■ **EXERCISE MATERIALS**:
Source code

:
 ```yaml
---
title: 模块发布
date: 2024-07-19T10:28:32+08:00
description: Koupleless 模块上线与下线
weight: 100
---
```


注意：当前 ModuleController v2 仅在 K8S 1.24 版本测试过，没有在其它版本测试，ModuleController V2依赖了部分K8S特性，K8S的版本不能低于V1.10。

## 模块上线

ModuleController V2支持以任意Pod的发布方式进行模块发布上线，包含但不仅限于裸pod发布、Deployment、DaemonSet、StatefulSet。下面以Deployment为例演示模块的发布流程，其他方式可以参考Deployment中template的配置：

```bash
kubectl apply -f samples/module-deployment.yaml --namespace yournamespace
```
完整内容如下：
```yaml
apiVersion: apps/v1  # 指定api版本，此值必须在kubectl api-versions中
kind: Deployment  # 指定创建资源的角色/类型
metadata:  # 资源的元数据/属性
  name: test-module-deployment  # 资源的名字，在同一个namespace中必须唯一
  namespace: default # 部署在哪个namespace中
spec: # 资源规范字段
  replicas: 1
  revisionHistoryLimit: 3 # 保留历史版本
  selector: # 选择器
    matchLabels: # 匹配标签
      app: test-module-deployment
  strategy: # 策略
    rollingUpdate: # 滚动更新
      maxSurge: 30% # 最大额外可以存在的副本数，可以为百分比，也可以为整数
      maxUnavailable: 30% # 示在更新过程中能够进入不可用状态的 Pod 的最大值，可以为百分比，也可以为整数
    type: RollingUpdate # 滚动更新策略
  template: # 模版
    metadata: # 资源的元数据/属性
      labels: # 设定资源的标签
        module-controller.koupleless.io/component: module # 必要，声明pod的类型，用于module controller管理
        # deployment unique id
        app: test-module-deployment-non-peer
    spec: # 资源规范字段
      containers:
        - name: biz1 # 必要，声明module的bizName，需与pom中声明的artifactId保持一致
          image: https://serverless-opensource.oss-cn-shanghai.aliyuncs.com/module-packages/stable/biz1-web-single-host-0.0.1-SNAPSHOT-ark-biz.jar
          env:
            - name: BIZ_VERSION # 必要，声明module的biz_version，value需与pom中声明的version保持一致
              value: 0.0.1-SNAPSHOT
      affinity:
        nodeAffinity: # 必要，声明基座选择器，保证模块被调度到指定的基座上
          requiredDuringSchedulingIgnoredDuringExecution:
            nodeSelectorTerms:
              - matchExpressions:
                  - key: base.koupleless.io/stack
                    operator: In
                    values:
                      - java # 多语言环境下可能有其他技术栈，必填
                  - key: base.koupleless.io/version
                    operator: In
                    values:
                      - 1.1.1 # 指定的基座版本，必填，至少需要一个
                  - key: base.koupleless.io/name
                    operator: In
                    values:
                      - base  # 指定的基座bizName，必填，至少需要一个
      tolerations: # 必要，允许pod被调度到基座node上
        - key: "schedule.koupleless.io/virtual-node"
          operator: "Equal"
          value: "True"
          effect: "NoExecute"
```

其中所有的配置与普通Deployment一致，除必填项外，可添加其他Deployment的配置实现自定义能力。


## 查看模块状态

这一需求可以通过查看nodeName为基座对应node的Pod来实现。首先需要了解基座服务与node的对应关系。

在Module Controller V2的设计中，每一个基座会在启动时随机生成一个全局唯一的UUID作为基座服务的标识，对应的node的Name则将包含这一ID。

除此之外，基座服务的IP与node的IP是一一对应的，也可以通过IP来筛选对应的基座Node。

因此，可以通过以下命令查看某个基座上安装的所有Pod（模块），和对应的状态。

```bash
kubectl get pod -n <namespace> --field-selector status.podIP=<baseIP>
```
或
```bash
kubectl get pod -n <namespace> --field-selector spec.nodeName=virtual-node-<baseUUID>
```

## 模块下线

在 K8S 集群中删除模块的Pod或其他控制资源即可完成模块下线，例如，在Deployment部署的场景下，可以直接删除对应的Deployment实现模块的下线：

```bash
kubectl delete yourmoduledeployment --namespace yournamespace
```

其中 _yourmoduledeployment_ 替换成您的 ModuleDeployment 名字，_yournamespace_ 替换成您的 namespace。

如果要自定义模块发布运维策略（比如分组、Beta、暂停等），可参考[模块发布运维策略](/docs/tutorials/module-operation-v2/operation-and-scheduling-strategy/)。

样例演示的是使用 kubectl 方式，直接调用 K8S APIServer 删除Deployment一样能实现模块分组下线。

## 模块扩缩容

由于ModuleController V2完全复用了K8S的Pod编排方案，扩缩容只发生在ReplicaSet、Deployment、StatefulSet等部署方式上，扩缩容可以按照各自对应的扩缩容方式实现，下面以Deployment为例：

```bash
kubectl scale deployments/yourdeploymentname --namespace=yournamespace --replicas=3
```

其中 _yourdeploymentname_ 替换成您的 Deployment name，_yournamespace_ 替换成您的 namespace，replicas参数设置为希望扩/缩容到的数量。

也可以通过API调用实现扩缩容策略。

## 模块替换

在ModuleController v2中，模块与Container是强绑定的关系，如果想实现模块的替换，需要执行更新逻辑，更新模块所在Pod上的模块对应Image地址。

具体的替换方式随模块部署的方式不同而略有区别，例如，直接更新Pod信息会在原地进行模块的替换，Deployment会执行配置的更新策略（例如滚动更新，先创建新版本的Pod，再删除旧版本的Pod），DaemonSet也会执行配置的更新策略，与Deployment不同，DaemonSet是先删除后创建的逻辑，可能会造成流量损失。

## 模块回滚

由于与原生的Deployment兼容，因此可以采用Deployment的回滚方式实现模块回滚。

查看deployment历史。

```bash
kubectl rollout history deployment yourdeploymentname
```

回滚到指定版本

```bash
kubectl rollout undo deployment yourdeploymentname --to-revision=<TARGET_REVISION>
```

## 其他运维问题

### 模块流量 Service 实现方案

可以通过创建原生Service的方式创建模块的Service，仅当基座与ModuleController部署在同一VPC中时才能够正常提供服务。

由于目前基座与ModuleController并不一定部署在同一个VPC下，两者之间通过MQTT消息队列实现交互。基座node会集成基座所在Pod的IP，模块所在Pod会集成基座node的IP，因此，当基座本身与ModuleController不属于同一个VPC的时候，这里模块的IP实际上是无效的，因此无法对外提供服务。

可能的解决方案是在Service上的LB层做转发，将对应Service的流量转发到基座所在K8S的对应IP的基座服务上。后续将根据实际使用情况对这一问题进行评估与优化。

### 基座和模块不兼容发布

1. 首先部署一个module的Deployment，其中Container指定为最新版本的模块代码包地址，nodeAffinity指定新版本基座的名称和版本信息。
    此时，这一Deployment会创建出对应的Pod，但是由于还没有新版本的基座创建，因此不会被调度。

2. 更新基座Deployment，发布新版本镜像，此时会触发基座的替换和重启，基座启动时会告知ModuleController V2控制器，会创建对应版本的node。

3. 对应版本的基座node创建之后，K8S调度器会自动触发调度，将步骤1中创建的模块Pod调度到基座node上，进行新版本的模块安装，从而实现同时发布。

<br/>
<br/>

...

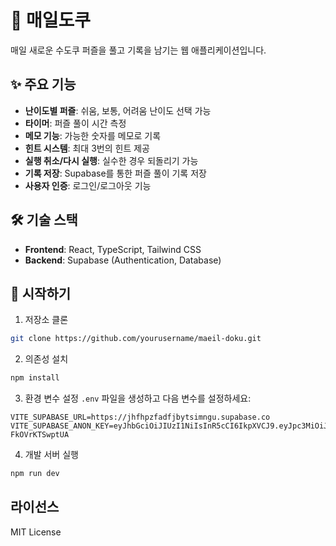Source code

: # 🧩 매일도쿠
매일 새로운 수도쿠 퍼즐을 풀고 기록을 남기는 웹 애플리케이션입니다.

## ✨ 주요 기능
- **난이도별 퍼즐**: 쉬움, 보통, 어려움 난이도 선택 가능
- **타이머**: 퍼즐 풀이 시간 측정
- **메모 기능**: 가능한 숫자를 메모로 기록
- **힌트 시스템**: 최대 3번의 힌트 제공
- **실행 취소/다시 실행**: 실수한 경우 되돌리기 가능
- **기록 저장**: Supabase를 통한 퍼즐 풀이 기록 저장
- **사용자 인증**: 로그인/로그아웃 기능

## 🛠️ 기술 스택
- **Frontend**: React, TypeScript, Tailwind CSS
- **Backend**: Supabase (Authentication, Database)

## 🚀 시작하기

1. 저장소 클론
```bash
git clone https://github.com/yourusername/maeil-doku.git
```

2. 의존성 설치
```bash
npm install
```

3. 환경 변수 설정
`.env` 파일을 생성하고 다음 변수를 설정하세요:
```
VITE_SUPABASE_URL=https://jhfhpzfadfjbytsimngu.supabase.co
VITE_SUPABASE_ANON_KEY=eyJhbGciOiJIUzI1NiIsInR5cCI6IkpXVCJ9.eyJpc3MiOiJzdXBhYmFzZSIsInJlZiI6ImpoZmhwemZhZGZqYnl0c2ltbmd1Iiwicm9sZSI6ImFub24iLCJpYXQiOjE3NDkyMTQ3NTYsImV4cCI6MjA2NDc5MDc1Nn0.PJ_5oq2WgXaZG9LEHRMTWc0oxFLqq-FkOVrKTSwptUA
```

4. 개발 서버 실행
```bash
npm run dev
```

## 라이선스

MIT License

■ **EXERCISE DESCRIPTION**:
Reply with nothing but the number of lines in the data above that contain "可以为百分比".

■ **WORKED SOLUTION**:
2